Commentary by Ann Woolner

Feb. 29 (Bloomberg) -- To whomever wonders why Americans lose faith in the U.S. legal system, I offer this exhibit: Exxon v. Baker.

It has been almost 19 years since the Exxon Valdez supertanker ran aground, spilled 11 million gallons of crude oil and wreaked devastation on Alaska's pristine waters, rugged coastline, fishing industry and abundant wildlife.

More than 13 years have slid by since a jury mostly blamed the company's recklessness and said Exxon Mobil Corp. should pay $5 billion to Alaskans as punishment.

Since then, the case has bounced around the system until a court of appeals ordered the award sliced in half. Still, the company balked at paying the seemingly final sum, $2.5 billion, and kept appealing.

This week the U.S. Supreme Court entertained arguments that Exxon should pay far less -- or nothing at all.

Lawyers for death row inmates should study at the feet of those who have managed to put off Exxon's day of reckoning.

George H.W. Bush had been president not yet three months when the supertanker's spill fouled 1,300 miles of shoreline and killed hundreds of thousands of sea birds, otters and seals.

Mikhail Gorbachev hadn't yet become president of the still intact Soviet Union. Apartheid was the law in South Africa. The Berlin Wall divided east from west.

While history marched forward, Exxon kept this matter from moving, unless you count backwards.

Normal Rules

Normal rules haven't applied to this case. The company gets to argue a defense it conjured up more than a year after it lost at trial, a delay that should have shut the argument down immediately.

Plus, Exxon is still trying to squirm out from under the jury's 1994 finding that it should be punished.

Exxon says the company can't be held responsible for the actions of a mere tanker captain -- though the company previously acknowledged Captain Joseph Hazelwood was a manager who headed up a unit worth hundreds of millions of dollars, the Exxon Valdez.

If you think that still puts him too far down the chain to make the company responsible for his actions, you could still find Exxon liable for putting Hazelwood, a relapsed alcoholic known to drink on the job, in charge of a supertanker.

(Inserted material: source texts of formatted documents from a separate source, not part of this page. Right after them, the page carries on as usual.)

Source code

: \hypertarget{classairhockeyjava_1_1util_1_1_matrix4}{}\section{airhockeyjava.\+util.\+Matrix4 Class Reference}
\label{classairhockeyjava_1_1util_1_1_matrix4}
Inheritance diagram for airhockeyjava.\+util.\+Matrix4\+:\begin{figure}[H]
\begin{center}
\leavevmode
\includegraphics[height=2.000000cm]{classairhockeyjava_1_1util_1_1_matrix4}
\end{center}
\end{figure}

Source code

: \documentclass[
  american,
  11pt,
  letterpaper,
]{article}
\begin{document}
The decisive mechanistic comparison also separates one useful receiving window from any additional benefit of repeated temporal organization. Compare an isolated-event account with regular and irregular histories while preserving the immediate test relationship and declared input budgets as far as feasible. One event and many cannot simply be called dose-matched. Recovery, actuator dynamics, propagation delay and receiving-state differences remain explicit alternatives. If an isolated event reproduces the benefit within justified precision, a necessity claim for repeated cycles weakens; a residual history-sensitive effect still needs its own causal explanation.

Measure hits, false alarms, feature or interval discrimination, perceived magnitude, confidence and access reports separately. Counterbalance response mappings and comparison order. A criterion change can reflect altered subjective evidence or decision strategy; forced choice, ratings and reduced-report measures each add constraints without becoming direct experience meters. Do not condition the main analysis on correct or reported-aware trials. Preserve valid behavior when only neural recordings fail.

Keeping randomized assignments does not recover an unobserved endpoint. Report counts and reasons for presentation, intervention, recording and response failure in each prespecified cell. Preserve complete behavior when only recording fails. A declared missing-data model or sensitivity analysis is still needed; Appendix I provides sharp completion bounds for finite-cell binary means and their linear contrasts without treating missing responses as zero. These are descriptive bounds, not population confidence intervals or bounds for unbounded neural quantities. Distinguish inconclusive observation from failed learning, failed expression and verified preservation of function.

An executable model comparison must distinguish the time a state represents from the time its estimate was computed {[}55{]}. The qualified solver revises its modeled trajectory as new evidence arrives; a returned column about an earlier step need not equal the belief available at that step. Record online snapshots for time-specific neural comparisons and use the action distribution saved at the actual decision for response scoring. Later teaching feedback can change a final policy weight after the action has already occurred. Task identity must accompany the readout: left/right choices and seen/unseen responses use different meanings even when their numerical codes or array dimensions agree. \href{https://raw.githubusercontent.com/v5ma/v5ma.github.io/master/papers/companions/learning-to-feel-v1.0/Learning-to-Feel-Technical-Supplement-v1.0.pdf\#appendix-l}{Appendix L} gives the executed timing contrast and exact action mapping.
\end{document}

``We showed 33 instances in the record of Exxon employees drinking with Hazelwood or learning that he drank,'' Stanford University law professor Jeffrey Fisher argued to the court this week on behalf of the Alaskans who sued.

Drinking Reports

``Up and down the corporation,'' he said, ``for three years, upper management was receiving reports that this man was drinking aboard the vessel.''

There were reports he was acting erratically, speaking abusively, falling asleep during his performance review.

No less an executive than the president of Exxon Shipping Co. unit had been told of Hazelwood's drinking, according to evidence at trial.

Of course, the company did have a policy against pilots drinking before or after boarding.

``I don't see what more a corporation can do,'' Chief Justice John Roberts said during this week's argument.

Here's what the corporation could have done: enforced its policy and fired Hazelwood. Or at least keep him off the bridge of a supertanker.

Instead, Exxon allowed him to pilot a 1,000-foot, 210,000- ton tanker carrying almost 1.3 million barrels of crude oil around icebergs in one of the world's purest and most sensitive environments.

Inviting Catastrophe

The company knew a spill would spell catastrophe for the environment and to the commercial fishing that sustained the local population. It knew it had neither the equipment nor capacity to clean it up, as Fisher pointed out to the justices this week.

Time dissipates outrage, and sometimes that is good. Emotions can rush judgment, railroad the innocent and demand punishment beyond reason.

But time also robs the event of its full meaning. What are a few otters, after all? Hasn't Exxon paid enough for Hazelwood's drinking, for his poor judgment?

If the point is to deter Exxon in the future, the company has already dished out $3.4 billion in fines, cleanup and payments to victims, Exxon lawyer Walter Dellinger told the justices.

``That clearly obviates the need for deterrence,'' said Dellinger, a Duke University law professor and a partner in Washington's O'Melveny & Myers.

A Fraction

And yet, the company already acknowledged in a lower court that even the original $5 billion award wouldn't hurt much. Last year it made a $40.6 billion profit.

Nineteen years is a long time, in some ways. Since the Exxon Valdez ran aground, one fifth of the Alaskans who brought the suit have died. Others have been bankrupted.

That isn't enough time, according to a National Marine Fisheries Survey, to rid Prince William Sound of thousands of gallons of spilled oil or to restore marine life to pre-spill levels.

It is more than enough time to make Exxon pay.

(Ann Woolner is a Bloomberg news columnist. The opinions expressed are her own.)